A parade of distinguished cosmologists weighed in on the recent revelation that the redshifts of the most distant supernovae could only be explained if the universe's expansion has been speeding up, rather than slowing down (as you'd expect due to its own self-gravity). This unexpected acceleration, they conjectured, must be due to some kind of force throughout space that opposes gravity itself on very large scales. It came to be called "dark energy."

The big thinkers still don't know what dark energy is, but they've come to accept its reality, thanks to key observational tests such as those from NASA's Wilkinson Microwave Anisotropy Probe (WMAP) mission.

There's also no consensus on what makes up the dark matter — invisible stuff whose gravity holds galaxies together. But it isn't anything like the "normal," proton-neutron-electron (baryonic) matter that we're familiar with.

Whatever their true nature, dark energy (symbolized as Λ) and dark matter must dominate everything else by a large margin for the universe to "work." For those of you keeping score at home, the composition of our universe must be very nearly:

• 73% dark energy
  
• 23% non-baryonic dark matter
  
• 4% unseen baryonic matter
  
• <1% visible matter (stars, nebulae, and so forth)

The scales of scientific proof have just tipped more firmly toward this recipe. Yesterday a team of astronomers announced that the most distant galaxies appear misshapen due to weak bending, or lensing, of their light by the gravity of unseen dark-matter concentrations along the way. Led by Tim Schrabback (Leiden Observatory), the team used this gravitational lensing to "weigh" the distribution of mass in space over large distances. Not content with spot checks, the researchers included 194,000 galaxies out to a redshift (z)) of 5, corresponding to when the universe was less than a billion years old.
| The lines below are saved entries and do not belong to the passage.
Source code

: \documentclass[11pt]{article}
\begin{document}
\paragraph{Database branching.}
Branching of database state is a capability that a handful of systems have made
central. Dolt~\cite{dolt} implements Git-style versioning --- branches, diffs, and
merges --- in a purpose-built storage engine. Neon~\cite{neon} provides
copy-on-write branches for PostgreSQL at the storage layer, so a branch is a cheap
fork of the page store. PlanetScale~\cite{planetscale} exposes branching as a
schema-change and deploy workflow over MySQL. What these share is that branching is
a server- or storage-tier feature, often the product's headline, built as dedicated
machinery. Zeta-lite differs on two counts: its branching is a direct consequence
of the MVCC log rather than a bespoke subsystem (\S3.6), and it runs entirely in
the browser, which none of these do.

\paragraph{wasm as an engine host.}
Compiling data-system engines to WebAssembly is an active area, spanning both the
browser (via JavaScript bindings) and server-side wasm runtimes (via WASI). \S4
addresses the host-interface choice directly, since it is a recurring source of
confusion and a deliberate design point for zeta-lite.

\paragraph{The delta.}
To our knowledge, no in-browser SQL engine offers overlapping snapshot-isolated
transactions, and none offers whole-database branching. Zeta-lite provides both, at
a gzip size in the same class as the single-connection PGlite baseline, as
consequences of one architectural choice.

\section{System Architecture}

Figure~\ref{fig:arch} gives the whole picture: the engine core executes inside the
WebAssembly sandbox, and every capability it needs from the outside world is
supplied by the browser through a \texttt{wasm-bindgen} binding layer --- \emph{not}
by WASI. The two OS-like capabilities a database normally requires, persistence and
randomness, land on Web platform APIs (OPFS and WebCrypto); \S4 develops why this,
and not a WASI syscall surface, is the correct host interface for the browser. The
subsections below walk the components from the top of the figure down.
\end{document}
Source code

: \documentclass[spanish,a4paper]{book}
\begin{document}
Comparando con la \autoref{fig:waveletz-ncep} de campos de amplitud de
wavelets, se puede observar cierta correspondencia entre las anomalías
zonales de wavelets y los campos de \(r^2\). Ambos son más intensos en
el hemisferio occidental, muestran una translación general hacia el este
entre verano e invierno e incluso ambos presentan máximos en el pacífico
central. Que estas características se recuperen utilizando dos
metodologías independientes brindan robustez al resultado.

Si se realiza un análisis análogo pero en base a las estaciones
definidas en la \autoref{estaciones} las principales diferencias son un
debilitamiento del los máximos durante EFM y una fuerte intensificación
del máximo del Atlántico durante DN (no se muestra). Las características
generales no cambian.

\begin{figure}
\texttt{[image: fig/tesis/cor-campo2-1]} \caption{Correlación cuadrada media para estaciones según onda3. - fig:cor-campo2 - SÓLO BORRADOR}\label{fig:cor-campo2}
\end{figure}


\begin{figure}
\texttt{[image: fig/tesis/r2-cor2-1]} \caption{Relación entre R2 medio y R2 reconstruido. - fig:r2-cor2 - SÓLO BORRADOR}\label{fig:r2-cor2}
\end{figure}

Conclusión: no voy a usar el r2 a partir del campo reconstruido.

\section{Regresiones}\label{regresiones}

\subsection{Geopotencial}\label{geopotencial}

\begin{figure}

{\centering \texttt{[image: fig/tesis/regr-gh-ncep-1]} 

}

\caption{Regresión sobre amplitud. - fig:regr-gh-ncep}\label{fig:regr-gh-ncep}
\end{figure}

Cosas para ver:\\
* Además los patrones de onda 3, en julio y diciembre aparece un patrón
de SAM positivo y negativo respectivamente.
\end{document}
As the team details in an article for the European journal Astronomy and Astrophysics, the galaxies' shapes and distribution only make sense if the universe is dominated by dark energy and cold dark matter — dubbed the ΛCDM cosmology. If you're up for the challenge, the full paper is here — or you can read the less-formidable press release here.

By the way, this work was made possible by a little-known but astounding effort undertaken with the Hubble Space Telescope called the Cosmic Evolution Survey, or COSMOS. From October 2003 to November 2005, HST's Advanced Camera for Surveys acquired 38-minute-long exposures of 575 overlapping fields, collectively covering a patch of Sextans a full 1.3° square.

COSMOS took 1,000 hours of Hubble time to acquire — making it even more ambitious than observatory's famous, but much narrower, "deep fields." At full resolution, the final image is 100,800 pixels on a side — imagine a page in Sky & Telescope 28 feet on a side and you'll get the picture (so to speak).